- _WORK REQUIRED_
In the records, find each line where "implement" occurs, and copy it.

──────── AVAILABLE DATA

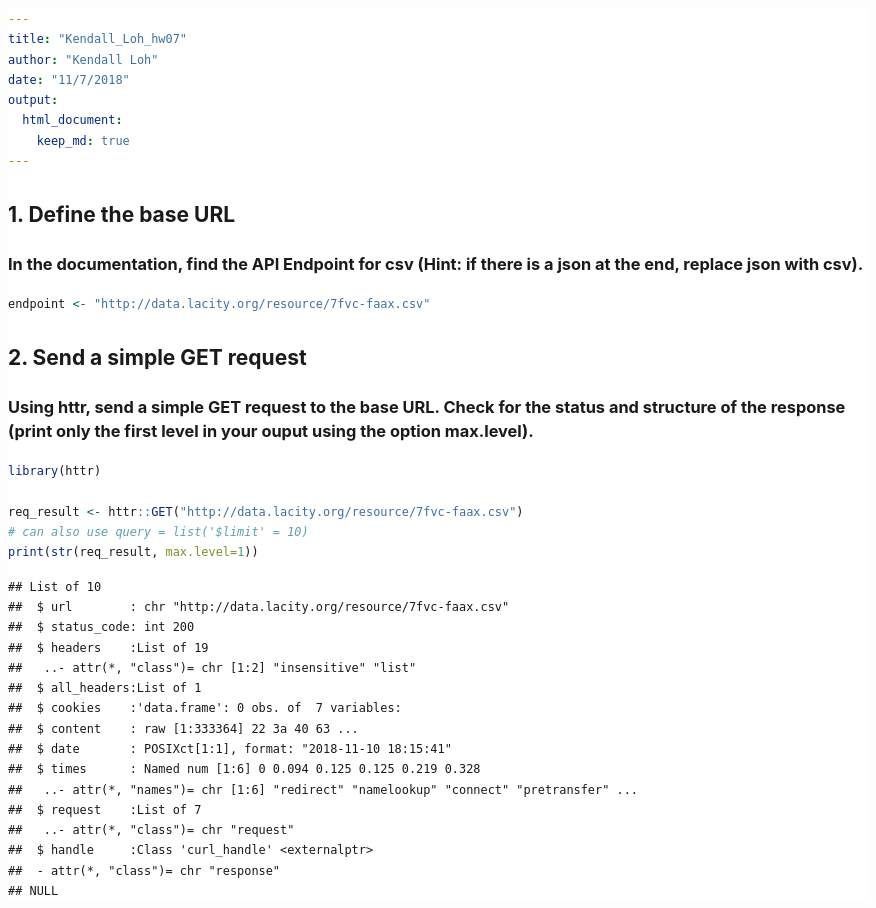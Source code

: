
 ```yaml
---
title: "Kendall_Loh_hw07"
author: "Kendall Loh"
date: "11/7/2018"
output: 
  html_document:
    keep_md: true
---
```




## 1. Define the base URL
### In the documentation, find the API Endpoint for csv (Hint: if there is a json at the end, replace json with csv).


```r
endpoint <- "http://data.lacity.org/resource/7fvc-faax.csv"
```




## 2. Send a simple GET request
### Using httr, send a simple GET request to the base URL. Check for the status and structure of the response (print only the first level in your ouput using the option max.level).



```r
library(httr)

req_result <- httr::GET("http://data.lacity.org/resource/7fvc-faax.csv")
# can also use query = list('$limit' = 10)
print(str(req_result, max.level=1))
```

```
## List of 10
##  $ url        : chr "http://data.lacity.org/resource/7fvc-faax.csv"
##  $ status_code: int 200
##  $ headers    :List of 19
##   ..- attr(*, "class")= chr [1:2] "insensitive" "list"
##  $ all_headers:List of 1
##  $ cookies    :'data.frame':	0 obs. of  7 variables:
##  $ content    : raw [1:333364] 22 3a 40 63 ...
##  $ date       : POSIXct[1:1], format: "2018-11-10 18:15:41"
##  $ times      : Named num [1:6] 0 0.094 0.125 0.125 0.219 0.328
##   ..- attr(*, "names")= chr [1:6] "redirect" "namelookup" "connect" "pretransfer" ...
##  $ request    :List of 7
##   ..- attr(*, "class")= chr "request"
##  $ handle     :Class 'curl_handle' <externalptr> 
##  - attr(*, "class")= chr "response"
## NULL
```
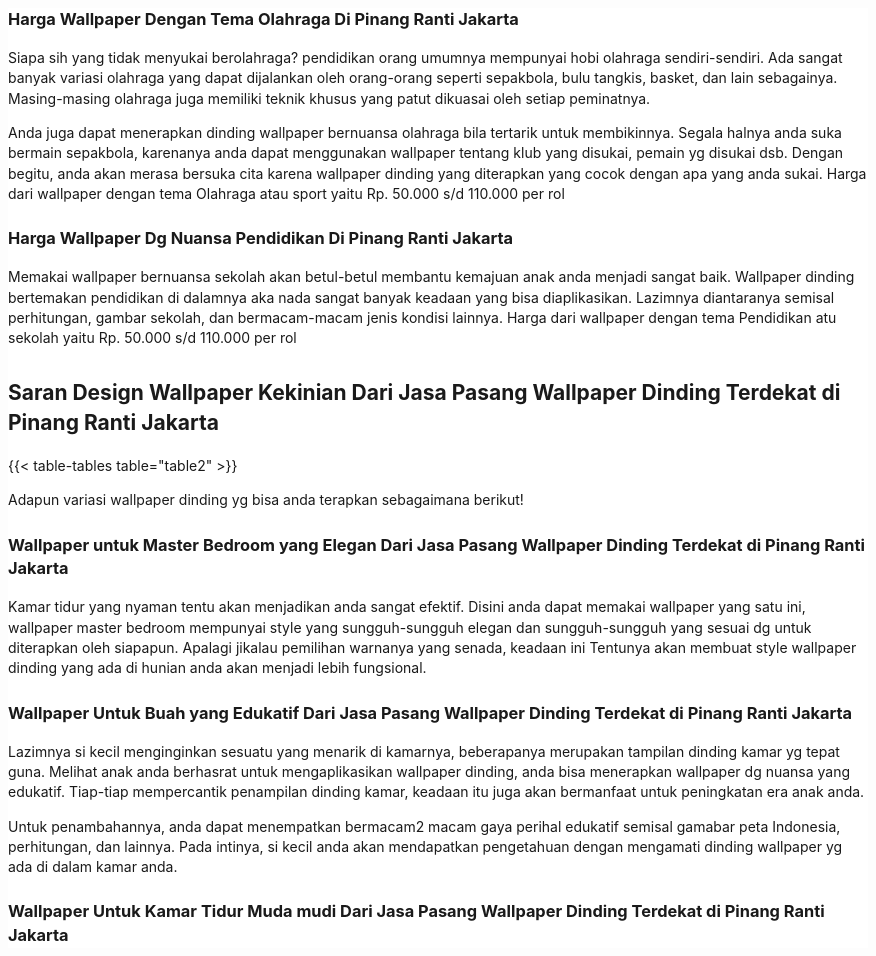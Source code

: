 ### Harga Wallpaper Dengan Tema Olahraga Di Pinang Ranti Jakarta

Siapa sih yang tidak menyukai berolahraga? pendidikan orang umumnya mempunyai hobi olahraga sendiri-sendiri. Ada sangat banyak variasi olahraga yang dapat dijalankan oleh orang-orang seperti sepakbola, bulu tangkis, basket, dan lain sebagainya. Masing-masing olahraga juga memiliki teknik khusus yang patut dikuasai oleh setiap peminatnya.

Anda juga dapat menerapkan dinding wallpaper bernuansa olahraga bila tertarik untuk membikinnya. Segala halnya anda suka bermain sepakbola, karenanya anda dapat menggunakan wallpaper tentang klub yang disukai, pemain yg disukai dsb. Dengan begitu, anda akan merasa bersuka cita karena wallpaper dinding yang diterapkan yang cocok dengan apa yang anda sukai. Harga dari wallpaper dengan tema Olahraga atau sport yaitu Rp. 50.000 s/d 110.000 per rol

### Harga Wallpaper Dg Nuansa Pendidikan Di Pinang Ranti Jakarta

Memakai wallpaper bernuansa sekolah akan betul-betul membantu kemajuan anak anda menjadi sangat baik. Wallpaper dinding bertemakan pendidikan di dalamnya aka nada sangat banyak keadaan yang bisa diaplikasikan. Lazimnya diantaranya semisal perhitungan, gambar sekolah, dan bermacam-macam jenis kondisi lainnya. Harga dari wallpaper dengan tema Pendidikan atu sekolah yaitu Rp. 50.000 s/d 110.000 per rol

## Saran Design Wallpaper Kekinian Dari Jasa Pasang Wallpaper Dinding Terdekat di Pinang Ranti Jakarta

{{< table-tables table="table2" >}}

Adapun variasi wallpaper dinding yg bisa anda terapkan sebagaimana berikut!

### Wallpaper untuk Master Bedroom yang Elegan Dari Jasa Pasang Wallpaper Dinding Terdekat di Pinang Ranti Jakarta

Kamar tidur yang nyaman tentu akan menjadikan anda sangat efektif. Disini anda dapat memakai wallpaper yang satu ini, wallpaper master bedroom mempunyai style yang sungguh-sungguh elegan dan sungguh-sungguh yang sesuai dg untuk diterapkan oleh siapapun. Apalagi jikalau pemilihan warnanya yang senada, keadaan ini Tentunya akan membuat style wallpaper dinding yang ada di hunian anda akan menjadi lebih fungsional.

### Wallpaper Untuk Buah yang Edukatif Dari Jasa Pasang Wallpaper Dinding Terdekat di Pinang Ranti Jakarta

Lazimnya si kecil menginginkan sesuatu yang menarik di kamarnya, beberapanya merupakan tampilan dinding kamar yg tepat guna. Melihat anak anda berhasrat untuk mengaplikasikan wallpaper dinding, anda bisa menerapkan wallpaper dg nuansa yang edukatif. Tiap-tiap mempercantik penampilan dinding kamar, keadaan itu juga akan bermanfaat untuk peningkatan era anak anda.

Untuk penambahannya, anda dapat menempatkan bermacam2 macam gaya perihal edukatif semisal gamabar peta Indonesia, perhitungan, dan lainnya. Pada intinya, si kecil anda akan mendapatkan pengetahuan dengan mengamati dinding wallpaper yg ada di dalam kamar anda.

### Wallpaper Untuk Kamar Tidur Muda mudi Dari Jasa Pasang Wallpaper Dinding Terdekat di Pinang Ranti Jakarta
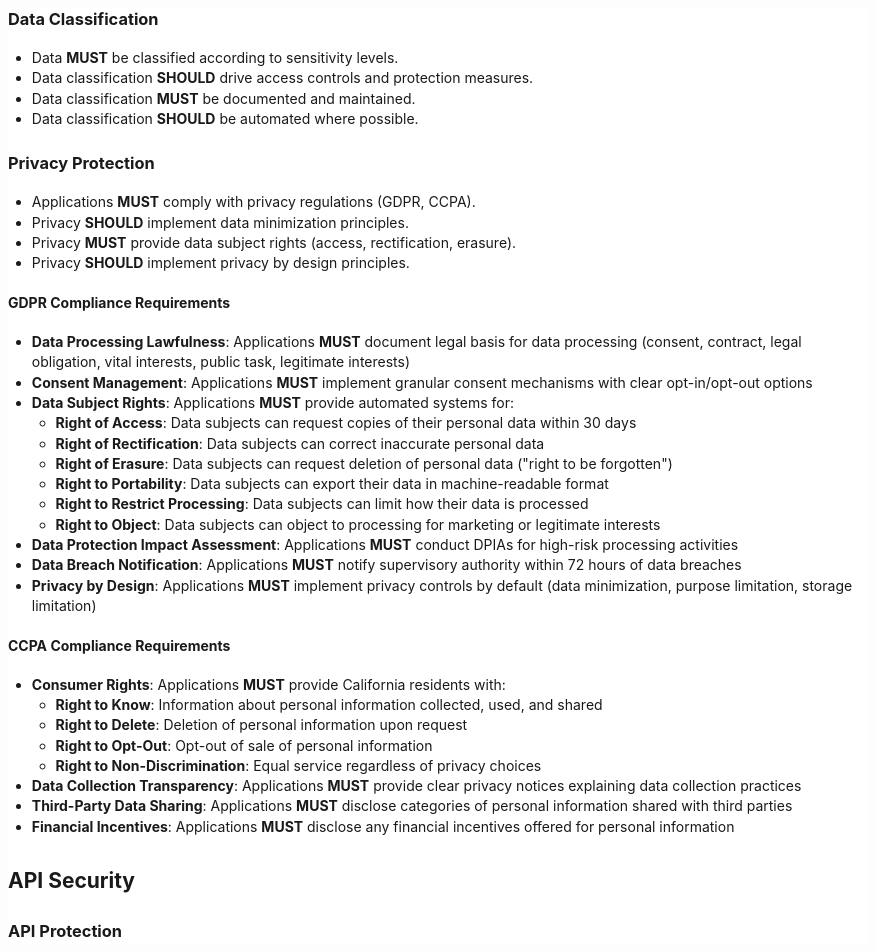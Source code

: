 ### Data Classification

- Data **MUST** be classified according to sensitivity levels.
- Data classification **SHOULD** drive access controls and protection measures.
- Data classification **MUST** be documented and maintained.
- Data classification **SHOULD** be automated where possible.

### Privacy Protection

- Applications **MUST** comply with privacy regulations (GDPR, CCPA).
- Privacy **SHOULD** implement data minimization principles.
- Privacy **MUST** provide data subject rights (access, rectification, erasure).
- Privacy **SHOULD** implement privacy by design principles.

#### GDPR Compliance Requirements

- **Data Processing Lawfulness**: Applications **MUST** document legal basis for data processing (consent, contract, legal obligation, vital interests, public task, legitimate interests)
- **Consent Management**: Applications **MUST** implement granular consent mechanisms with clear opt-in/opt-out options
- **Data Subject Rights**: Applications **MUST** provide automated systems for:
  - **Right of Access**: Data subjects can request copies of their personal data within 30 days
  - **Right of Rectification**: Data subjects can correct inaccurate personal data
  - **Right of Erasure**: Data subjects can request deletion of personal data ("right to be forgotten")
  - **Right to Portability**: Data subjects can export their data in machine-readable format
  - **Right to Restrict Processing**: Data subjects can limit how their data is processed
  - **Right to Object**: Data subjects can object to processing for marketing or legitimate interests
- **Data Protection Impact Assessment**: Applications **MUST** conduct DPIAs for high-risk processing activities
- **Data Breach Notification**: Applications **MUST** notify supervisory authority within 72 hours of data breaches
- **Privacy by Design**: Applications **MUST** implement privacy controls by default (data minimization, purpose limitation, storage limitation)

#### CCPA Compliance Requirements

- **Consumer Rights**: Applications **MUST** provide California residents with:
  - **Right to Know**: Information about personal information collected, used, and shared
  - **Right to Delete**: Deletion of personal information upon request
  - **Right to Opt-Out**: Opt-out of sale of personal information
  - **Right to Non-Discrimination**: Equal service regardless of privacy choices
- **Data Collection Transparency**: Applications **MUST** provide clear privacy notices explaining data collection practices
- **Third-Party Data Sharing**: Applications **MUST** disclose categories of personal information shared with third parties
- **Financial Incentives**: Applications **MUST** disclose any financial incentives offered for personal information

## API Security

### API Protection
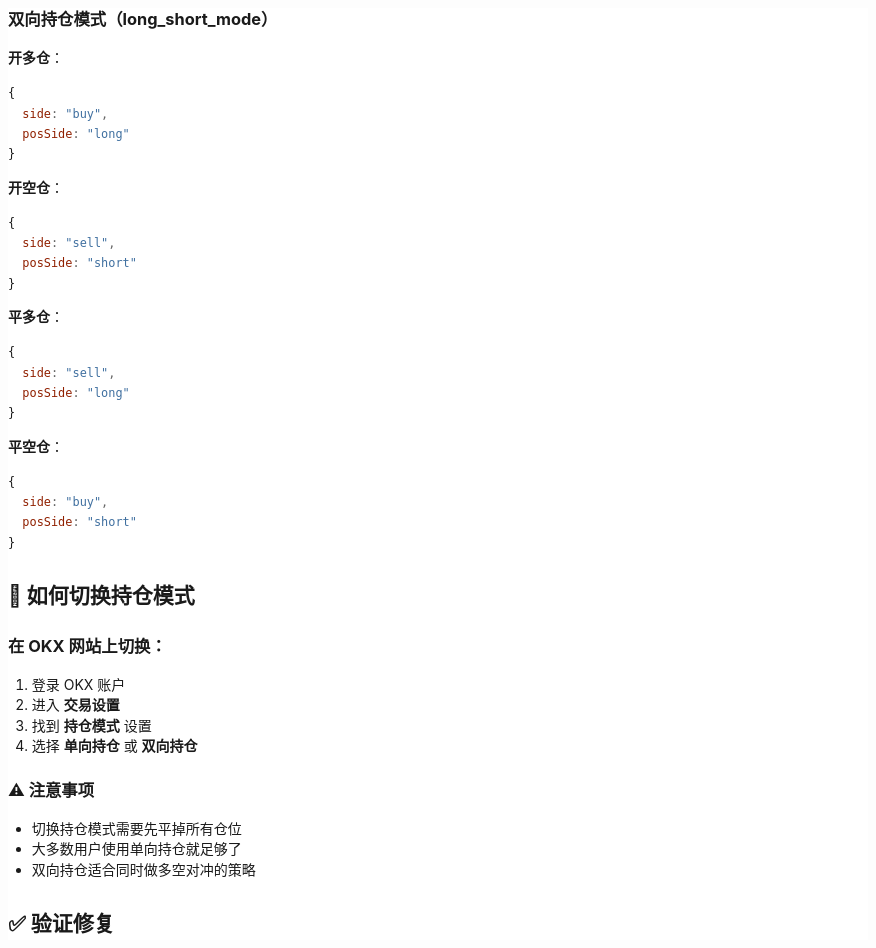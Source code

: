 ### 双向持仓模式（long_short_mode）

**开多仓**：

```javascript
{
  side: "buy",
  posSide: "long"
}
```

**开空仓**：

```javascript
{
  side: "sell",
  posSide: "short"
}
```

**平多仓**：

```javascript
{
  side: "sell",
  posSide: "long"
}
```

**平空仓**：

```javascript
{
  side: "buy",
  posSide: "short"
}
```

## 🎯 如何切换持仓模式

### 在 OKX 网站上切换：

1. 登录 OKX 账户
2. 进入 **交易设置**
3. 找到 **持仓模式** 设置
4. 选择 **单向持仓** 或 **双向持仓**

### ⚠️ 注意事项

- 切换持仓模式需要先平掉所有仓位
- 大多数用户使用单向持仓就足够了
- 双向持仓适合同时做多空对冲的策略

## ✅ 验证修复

────────────────

- _EXPECTED OUTPUT_
- Privacy **SHOULD** implement data minimization principles.
- Privacy **SHOULD** implement privacy by design principles.
- **Consent Management**: Applications **MUST** implement granular consent mechanisms with clear opt-in/opt-out options
- **Privacy by Design**: Applications **MUST** implement privacy controls by default (data minimization, purpose limitation, storage limitation)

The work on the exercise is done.